Apart from the pictures, which must be omitted, restate the data exactly.

Provided data below:

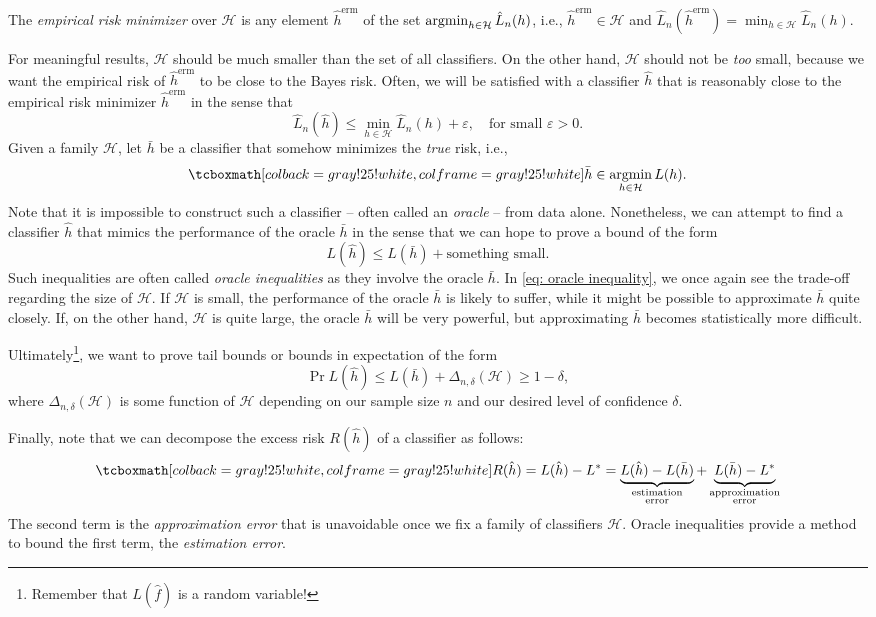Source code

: \begin{definition}
The \emph{empirical risk minimizer} over $\mathcal{H}$ is any element $\hat h^{\text{erm}}$ of the set $\operatorname*{argmin}_{h \in \mathcal{H}} \hat L_n(h)$, i.e., $\hat h^{\text{erm}} \in \mathcal{H}$ and $\hat L_n(\hat h^{\text{erm}}) = \min_{h \in \mathcal{H}} \hat L_n(h)$.
\end{definition}

For meaningful results, $\mathcal{H}$ should be much smaller than the set of all classifiers. On the other hand, $\mathcal{H}$ should not be \emph{too} small, because we want the empirical risk of $\hat h^{\text{erm}}$ to be close to the Bayes risk. Often, we will be satisfied with a classifier $\hat h$ that is reasonably close to the empirical risk minimizer $\hat h^{\text{erm}}$ in the sense that
\[
    \hat L_n(\hat h) \leq \min_{h \in \mathcal{H}} \hat L_n(h) + \varepsilon, \quad \text{for small } \varepsilon > 0.
\]
Given a family $\mathcal{H}$, let $\bar h$ be a classifier that somehow minimizes the \emph{true} risk, i.e.,
\[
    \highlightMath{
        \bar h \in \argmin_{h\in \mathcal{H}} L(h).
    }
\]
Note that it is impossible to construct such a classifier -- often called an \emph{oracle} -- from data alone. Nonetheless, we can attempt to find a classifier $\hat h$ that mimics the performance of the oracle $\bar h$ in the sense that we can hope to prove a bound of the form
\begin{equation}
    \label{eq: oracle inequality}
    L(\hat h) \leq L(\bar h) + \text{something small}.
\end{equation}
Such inequalities are often called \emph{oracle inequalities} as they involve the oracle $\bar h$. In \eqref{eq: oracle inequality}, we once again see the trade-off regarding the size of $\mathcal{H}$. If $\mathcal{H}$ is small, the performance of the oracle $\bar h$ is likely to suffer, while it might be possible to approximate $\bar h$ quite closely. If, on the other hand, $\mathcal{H}$ is quite large, the oracle $\bar h$ will be very powerful, but approximating $\bar h$ becomes statistically more difficult.

Ultimately\footnote{Remember that $L(\hat f)$ is a random variable!}, we want to prove tail bounds or bounds in expectation of the form
\[
    \Pr{L(\hat h) \leq L(\bar h) + \Delta_{n, \delta}(\mathcal{H})} \geq 1 - \delta,
\]
where $\Delta_{n, \delta}(\mathcal{H})$ is some function of $\mathcal{H}$ depending on our sample size $n$ and our desired level of confidence $\delta$.

Finally, note that we can decompose the excess risk $R(\hat h)$ of a classifier as follows:
\[
    \highlightMath{
        R(\hat h) = L(\hat h) - L^* = \underbrace{L(\hat h) - L(\bar h)}_{\substack{\text{estimation} \\ \text{error}}} + \underbrace{L(\bar h) - L^*}_{\substack{\text{approximation} \\ \text{error}}}
    }
\]
The second term is the \emph{approximation error} that is unavoidable once we fix a family of classifiers $\mathcal{H}$. Oracle inequalities provide a method to bound the first term, the \emph{estimation error}.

End of Provided data.

Result below >>
Source code

: \begin{definition}
The \emph{empirical risk minimizer} over $\mathcal{H}$ is any element $\hat h^{\text{erm}}$ of the set $\operatorname*{argmin}_{h \in \mathcal{H}} \hat L_n(h)$, i.e., $\hat h^{\text{erm}} \in \mathcal{H}$ and $\hat L_n(\hat h^{\text{erm}}) = \min_{h \in \mathcal{H}} \hat L_n(h)$.
\end{definition}

For meaningful results, $\mathcal{H}$ should be much smaller than the set of all classifiers. On the other hand, $\mathcal{H}$ should not be \emph{too} small, because we want the empirical risk of $\hat h^{\text{erm}}$ to be close to the Bayes risk. Often, we will be satisfied with a classifier $\hat h$ that is reasonably close to the empirical risk minimizer $\hat h^{\text{erm}}$ in the sense that
\[
    \hat L_n(\hat h) \leq \min_{h \in \mathcal{H}} \hat L_n(h) + \varepsilon, \quad \text{for small } \varepsilon > 0.
\]
Given a family $\mathcal{H}$, let $\bar h$ be a classifier that somehow minimizes the \emph{true} risk, i.e.,
\[
    \highlightMath{
        \bar h \in \argmin_{h\in \mathcal{H}} L(h).
    }
\]
Note that it is impossible to construct such a classifier -- often called an \emph{oracle} -- from data alone. Nonetheless, we can attempt to find a classifier $\hat h$ that mimics the performance of the oracle $\bar h$ in the sense that we can hope to prove a bound of the form
\begin{equation}
    \label{eq: oracle inequality}
    L(\hat h) \leq L(\bar h) + \text{something small}.
\end{equation}
Such inequalities are often called \emph{oracle inequalities} as they involve the oracle $\bar h$. In \eqref{eq: oracle inequality}, we once again see the trade-off regarding the size of $\mathcal{H}$. If $\mathcal{H}$ is small, the performance of the oracle $\bar h$ is likely to suffer, while it might be possible to approximate $\bar h$ quite closely. If, on the other hand, $\mathcal{H}$ is quite large, the oracle $\bar h$ will be very powerful, but approximating $\bar h$ becomes statistically more difficult.

Ultimately\footnote{Remember that $L(\hat f)$ is a random variable!}, we want to prove tail bounds or bounds in expectation of the form
\[
    \Pr{L(\hat h) \leq L(\bar h) + \Delta_{n, \delta}(\mathcal{H})} \geq 1 - \delta,
\]
where $\Delta_{n, \delta}(\mathcal{H})$ is some function of $\mathcal{H}$ depending on our sample size $n$ and our desired level of confidence $\delta$.

Finally, note that we can decompose the excess risk $R(\hat h)$ of a classifier as follows:
\[
    \highlightMath{
        R(\hat h) = L(\hat h) - L^* = \underbrace{L(\hat h) - L(\bar h)}_{\substack{\text{estimation} \\ \text{error}}} + \underbrace{L(\bar h) - L^*}_{\substack{\text{approximation} \\ \text{error}}}
    }
\]
The second term is the \emph{approximation error} that is unavoidable once we fix a family of classifiers $\mathcal{H}$. Oracle inequalities provide a method to bound the first term, the \emph{estimation error}.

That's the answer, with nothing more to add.